We will utilize api from https://github.com/Nemo2011/bilibili-api to acquire data we need. We plan on acquire data from the top 100 BiliBili uploaders (which is a subset).
There will be two csv files, one stores data pertains to the author, the other stores data regarding the videos.The format will be as follows:
Author:
- UID
- Number of followers
- List of videos
Videos:
- Author list
- BVID
- Number of play
- Number of likes
- Number of coins
We will limit and use weighted average to process data based on the time of release for each video.
The data will be briefly examined using Excel. Empty entry should only occur if the code is wrong, since every video has to have all the entries we need.
However, if there is such circumstances of missing entries and/or not physically possible values (e.g: no such uploader), we will correct our data using python, since we deal with the API on python.
We will convert the data from the CSV files into vectors of strings so they can be put into the graph structure with uploaders as vertices and their effectiveness(of jointly uploading videos) as edges. We will also have functions to calculate the effectiveness.
We will use adjacency list to store our graph. We will treat it as an undirected weighted graph. Space complexity: O(V+E) where V is the information of uploaders and E is the effectiveness between uploaders. In the worst case, our adjacency list implementation will be O(V^2) when every node is connected to all other nodes.

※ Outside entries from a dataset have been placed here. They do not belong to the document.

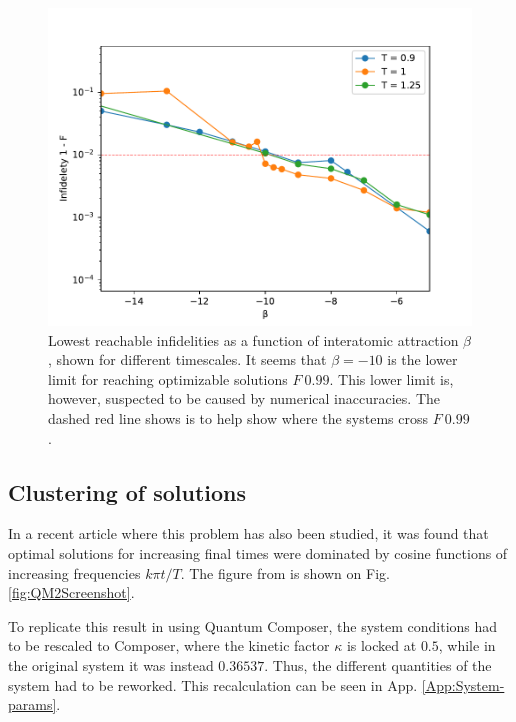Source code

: \documentclass[a4paper, twocolumn]{revtex4-1}
\begin{document}
\begin{figure}
	\includegraphics[width=\columnwidth]{graphics/exploration/reachable_neg_beta.pdf}
	\caption{Lowest reachable infidelities as a function of interatomic attraction $\beta$, shown for different timescales. It seems that $\beta=-10$ is the lower limit for reaching optimizable solutions $F~0.99$. This lower limit is, however, suspected to be caused by numerical inaccuracies. The dashed red line shows is to help show where the systems cross $F~0.99$.}
	\label{fig:reachable_neg_betas}
\end{figure}

\subsection{\label{subsec:clustering}Clustering of solutions}

In a recent article where this problem has also been studied, it was found that optimal solutions for increasing final times were dominated by cosine functions of increasing frequencies $k\pi t/T$. The figure from \cite{QM2Paper} is shown on Fig. \ref{fig:QM2Screenshot}.

To replicate this result in using Quantum Composer, the system conditions had to be rescaled to Composer, where the kinetic factor $\kappa$ is locked at $0.5$, while in the original system it was instead $0.36537$. Thus, the different quantities of the system had to be reworked. This recalculation can be seen in App. \ref{App:System-params}. \\
\end{document}
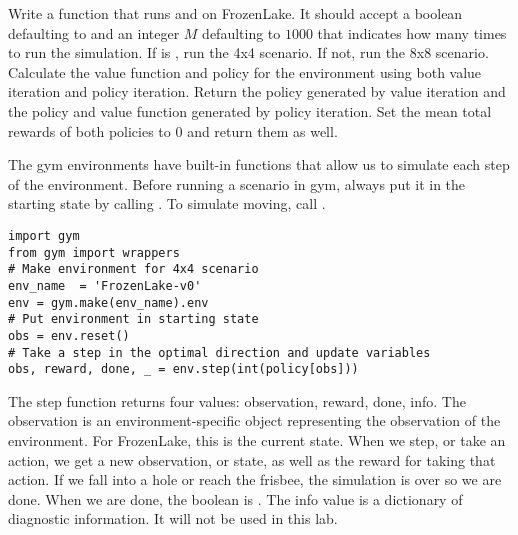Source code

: \begin{problem}
\label{prob:policyiter-value5}
Write a function that runs  and  on FrozenLake.
It should accept a boolean  defaulting to  and an integer $M$ defaulting to $1000$ that indicates how many times to run the simulation.
If  is , run the 4x4 scenario.
If not, run the 8x8 scenario.
Calculate the value function and policy for the environment using both value iteration and policy iteration.
Return the policy generated by value iteration and the policy and value function generated by policy iteration.
Set the mean total rewards of both policies to $0$ and return them as well.
\end{problem}

The gym environments have built-in functions that allow us to simulate each step of the environment.
Before running a scenario in gym, always put it in the starting state by calling .
To simulate moving, call .

\begin{lstlisting}
import gym
from gym import wrappers
# Make environment for 4x4 scenario
env_name  = 'FrozenLake-v0'
env = gym.make(env_name).env
# Put environment in starting state
obs = env.reset()
# Take a step in the optimal direction and update variables
obs, reward, done, _ = env.step(int(policy[obs]))
\end{lstlisting}


The step function returns four values: observation, reward, done, info.
The observation is an environment-specific object representing the observation of the environment.
For FrozenLake, this is the current state.
When we step, or take an action, we get a new observation, or state, as well as the reward for taking that action.
If we fall into a hole or reach the frisbee, the simulation is over so we are done.
When we are done, the boolean  is .
The info value is a dictionary of diagnostic information.
It will not be used in this lab.

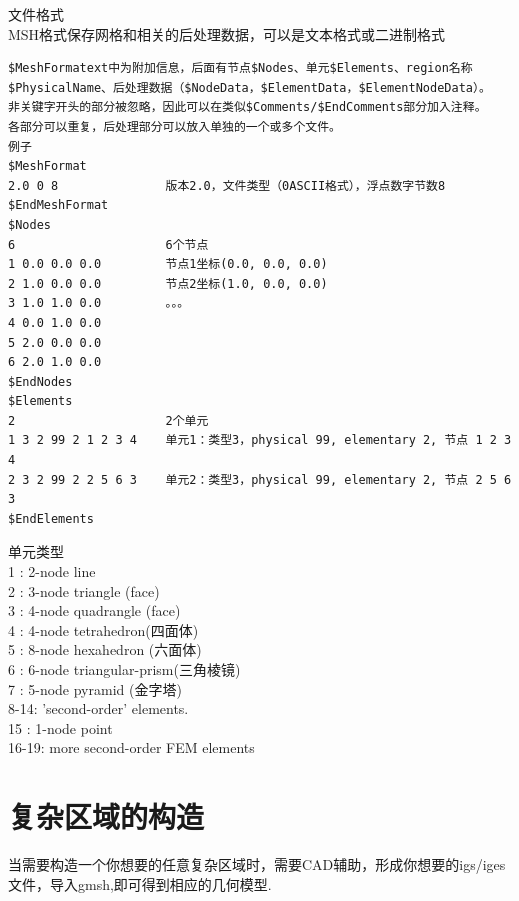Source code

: \documentclass[12pt]{article}
\begin{document}
\begin{CJK}{UTF8}{gkai}
文件格式\\

MSH格式保存网格和相关的后处理数据，可以是文本格式或二进制格式\\
\begin{verbatim}
$MeshFormatext中为附加信息，后面有节点$Nodes、单元$Elements、region名称$PhysicalName、后处理数据（$NodeData，$ElementData，$ElementNodeData）。
非关键字开头的部分被忽略，因此可以在类似$Comments/$EndComments部分加入注释。
各部分可以重复，后处理部分可以放入单独的一个或多个文件。
例子
$MeshFormat
2.0 0 8               版本2.0，文件类型（0ASCII格式），浮点数字节数8
$EndMeshFormat
$Nodes
6                     6个节点
1 0.0 0.0 0.0         节点1坐标(0.0, 0.0, 0.0)
2 1.0 0.0 0.0         节点2坐标(1.0, 0.0, 0.0)
3 1.0 1.0 0.0         。。。
4 0.0 1.0 0.0
5 2.0 0.0 0.0
6 2.0 1.0 0.0
$EndNodes
$Elements
2                     2个单元
1 3 2 99 2 1 2 3 4    单元1：类型3，physical 99, elementary 2, 节点 1 2 3 4
2 3 2 99 2 2 5 6 3    单元2：类型3，physical 99, elementary 2, 节点 2 5 6 3
$EndElements
\end{verbatim}
单元类型\\

1 : 2-node line \\ 

2 : 3-node triangle (face) \\ 

3 : 4-node quadrangle (face)\\  

4 : 4-node tetrahedron(四面体)\\

5 : 8-node hexahedron (六面体) \\ 
  
6 : 6-node triangular-prism(三角棱镜) \\ 
  
7 : 5-node pyramid (金字塔) \\
   
  
8-14: 'second-order' elements.\\  
  
15 : 1-node point \\
  
16-19: more second-order FEM elements\\
\section{复杂区域的构造}

当需要构造一个你想要的任意复杂区域时，需要CAD辅助，形成你想要的igs/iges文件，导入gmsh,即可得到相应的几何模型.\\


    
    
   
    
    
\end{CJK}
\end{document}
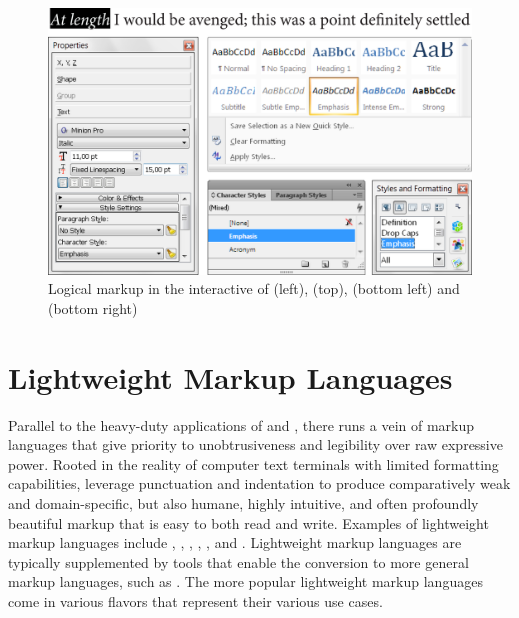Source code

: \begin{figure}
  \includegraphics[width=\textwidth]{examples/02/interactive-editors.png}
  \caption{Logical markup in the interactive  of 
    (left),  (top),  (bottom left) and
     (bottom right)}
\end{figure}

\section{Lightweight Markup Languages}
Parallel to the heavy-duty applications of  and ,
there runs a vein of markup languages that give priority to unobtrusiveness and
legibility over raw expressive power. Rooted in the reality of computer text
terminals with limited formatting capabilities,  leverage punctuation and indentation to produce comparatively weak and
domain-specific, but also humane, highly intuitive, and often profoundly
beautiful markup that is easy to both read and write. Examples of lightweight
markup languages include , , ,
, , and .  Lightweight markup languages
are typically supplemented by tools that enable the conversion to more general
markup languages, such as . The more popular lightweight markup
languages come in various flavors that represent their various use cases.
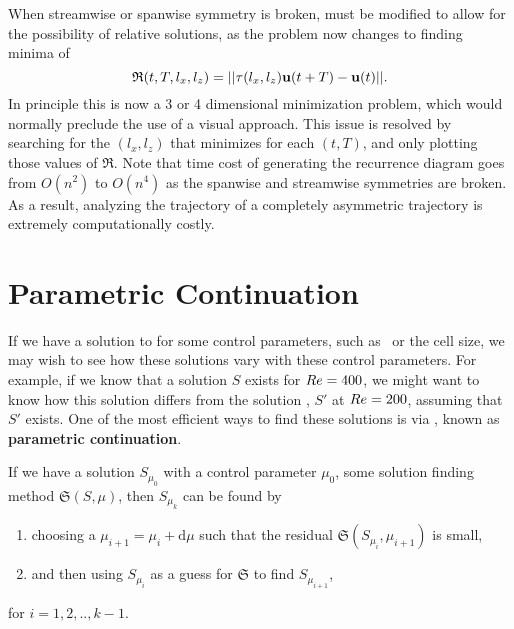  When streamwise or spanwise symmetry is broken,  must be modified to allow for the possibility of relative solutions, as the problem now changes to finding minima of 
 \begin{equation}\label{eq:4DrecurrenceEQ}
 \mathfrak{R}(t,T,l_x,l_z) = ||\tau(l_x,l_z)\mathbf{u}(t+T) - \mathbf{u}(t)||.
  \end{equation}
   In principle this is now a 3 or 4 dimensional minimization problem, which would normally preclude the use of a visual approach. This issue is resolved by searching for the $(l_x,l_z)$ that minimizes  for each $(t,T)$, and only plotting those values of $\mathfrak{R}$. Note that time cost of generating the recurrence diagram goes from $O(n^2)$ to $O(n^4)$ as the spanwise and streamwise symmetries are broken. As a result, analyzing the trajectory of a completely asymmetric trajectory is extremely computationally costly.
 
 \section{Parametric Continuation} 
 
 If we have a solution to  for some control parameters, such as \ReN\ or the cell size, we may wish to see how these solutions vary with these control parameters. For example, if we know that a solution $S$  exists for $Re = 400$, we might want to know how this solution differs from the solution , $S'$ at $Re = 200$, assuming that $S'$ exists. One of the most efficient ways to find these solutions is via , known as {\bf parametric continuation}.
 \begin{algorithm}\label{alg:parCont}
 If we have a solution $S_{\mu_0}$ with a control parameter $\mu_0$,  some solution finding method $\mathfrak{S}(S,\mu)$, then $S_{\mu_k}$ can be found by
 \begin{enumerate}
 \item choosing a $\mu_{i+1} = \mu_{i} + \mathrm{d}\mu$ such that the residual $\mathfrak{S}(S_{\mu_{i}},\mu_{i+1})$ is small,
 \item and then using $S_{\mu_i}$ as a guess for $\mathfrak{S}$ to find $S_{\mu_{i+1}}$,
 \end{enumerate}
 for $i = 1,2,..,k-1$.
 \end{algorithm}

 
 
 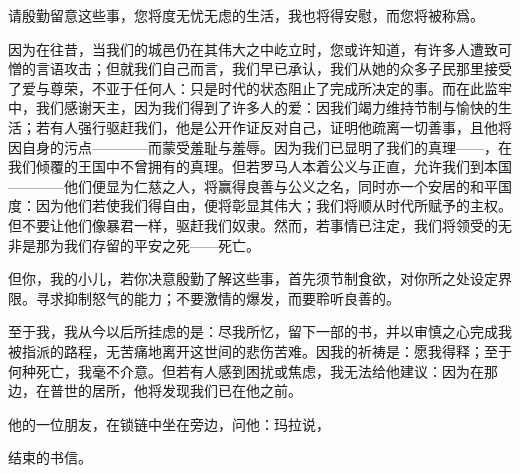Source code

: 请殷勤留意这些事，您将度无忧无虑的生活，我也将得安慰，而您将被称爲。\par

因为在往昔，当我们的城邑仍在其伟大之中屹立时，您或许知道，有许多人遭致可憎的言语攻击；但就我们自己而言，我们早已承认，我们从她的众多子民那里接受了爱与尊荣，不亚于任何人：只是时代的状态阻止了完成所决定的事。而在此监牢中，我们感谢天主，因为我们得到了许多人的爱：因我们竭力维持节制与愉快的生活；若有人强行驱赶我们，他是公开作证反对自己，证明他疏离一切善事，且他将因自身的污点————而蒙受羞耻与羞辱。因为我们已显明了我们的真理——，在我们倾覆的王国中不曾拥有的真理。但若罗马人本着公义与正直，允许我们到本国————他们便显为仁慈之人，将赢得良善与公义之名，同时亦一个安居的和平国度：因为他们若使我们得自由，便将彰显其伟大；我们将顺从时代所赋予的主权。但不要让他们像暴君一样，驱赶我们奴隶。然而，若事情已注定，我们将领受的无非是那为我们存留的平安之死——死亡。\par

但你，我的小儿，若你决意殷勤了解这些事，首先须节制食欲，对你所之处设定界限。寻求抑制怒气的能力；不要激情的爆发，而要聆听良善的。\par

至于我，我从今以后所挂虑的是：尽我所忆，留下一部的书，并以审慎之心完成我被指派的路程，无苦痛地离开这世间的悲伤苦难。因我的祈祷是：愿我得释；至于何种死亡，我毫不介意。但若有人感到困扰或焦虑，我无法给他建议：因为在那边，在普世的居所，他将发现我们已在他之前。\par

他的一位朋友，在锁链中坐在旁边，问他：玛拉说，\par

结束的书信。\par

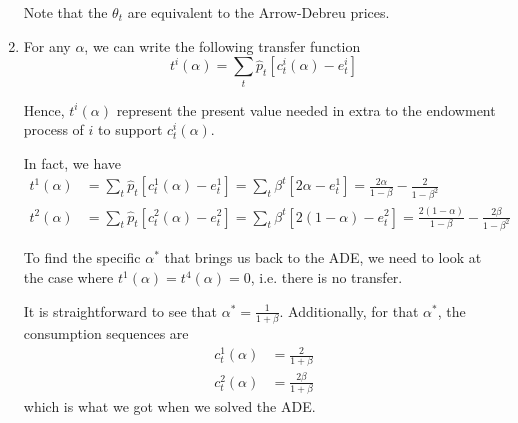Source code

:\documentclass[12pt]{article}
\newcommand{\1}{{\bf 1}} %
\newcommand{\bra}[1]{\left[#1\right]}
\begin{document}
\begin{enumerate}[(1)]
	Note that the $\theta_t$ are equivalent to the Arrow-Debreu prices.
	
	\item
	For any $\alpha$, we can write the following transfer function
	\[
	t^i(\alpha)=\sum_t \hat{p}_t\bra{c_t^i(\alpha)-e_t^i}
	\]
	
	Hence, $t^i(\alpha)$ represent the present value needed in extra to the endowment process of $i$ to support $c_t^i(\alpha)$.
	
	In fact, we have
	\[
	\begin{split}
	t^1(\alpha)&=\sum_t \hat{p}_t\bra{c_t^1(\alpha)-e_t^1}= \sum_t \beta^t\bra{2\alpha-e_t^1}= \frac{2\alpha}{1-\beta}-\frac{2}{1-\beta^2}\\
	t^2(\alpha)&=\sum_t \hat{p}_t\bra{c_t^2(\alpha)-e_t^2}=\sum_t \beta^t\bra{2(1-\alpha)-e_t^2}=\frac{2(1-\alpha)}{1-\beta}-\frac{2\beta}{1-\beta^2}
	\end{split}
	\]
	
	To find the specific $\alpha^*$ that brings us back to the ADE, we need to look at the case where $t^1(\alpha)=t^4(\alpha)=0$, i.e. there is no transfer. 
	
	It is straightforward to see that $\alpha^*=\frac{1}{1+\beta}$. Additionally, for that $\alpha^*$, the consumption sequences are
	\[
	\begin{split}
	c_t^1(\alpha)&=\frac{2}{1+\beta}\\
	c_t^2(\alpha)&=\frac{2\beta}{1+\beta}
	\end{split}
	\]	
	which is what we got when we solved the ADE.	
	

\end{enumerate}
\end{document}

We decide to use BFS + Minimum Spanning Tree (Kruskal Algorithm) + Betweenness centrality.
For the graph building algorithm, the input would be string data of uploaders and relationships (this can be acquired by reading from the csv files). We may also need maps to store UIDs to authors.
As mentioned above, we would calculate the "effectiveness" based on number of plays, likes, and coins, as well as multiple videos from one author in other functions, so we won't include them as the input here. We will have helper functions that take in them as input, as well as maps between them.
For BFS, MST algorithm and Betweeness centrality algorithm, we will just input our graph we create in previous functions. But we may also need helper functions (such as union find) where we may need other parameters such as vectors and maps.
For BFS traversal, it will traverse through the whole graph and we need a graph iterator.
For the Kruskal Algorithm, it will return a minimum spanning tree, which has the "minimum effectiveness" (the minimum possible total edge weight) routes that connect all nodes. Kruskal Algorithm will be used to accomplish this result.
For Betweenness centrality, it is a measure of centrality in a graph based on shortest paths. So we are planning. Therefore, we are planning on using this algorithm to look for who is the most/least socially active author.
For our graph, the time complexity of BFS is O(V + E) and space complexity is O(V).
The time complexity of Kruskal's Algorithm is O(E*logE) and space complexity is O(V + E).
For Betweeness centrality, we will use Brandes algorithm. The time complexity is O(VE + V^2logV) and O(V + E) space complexity.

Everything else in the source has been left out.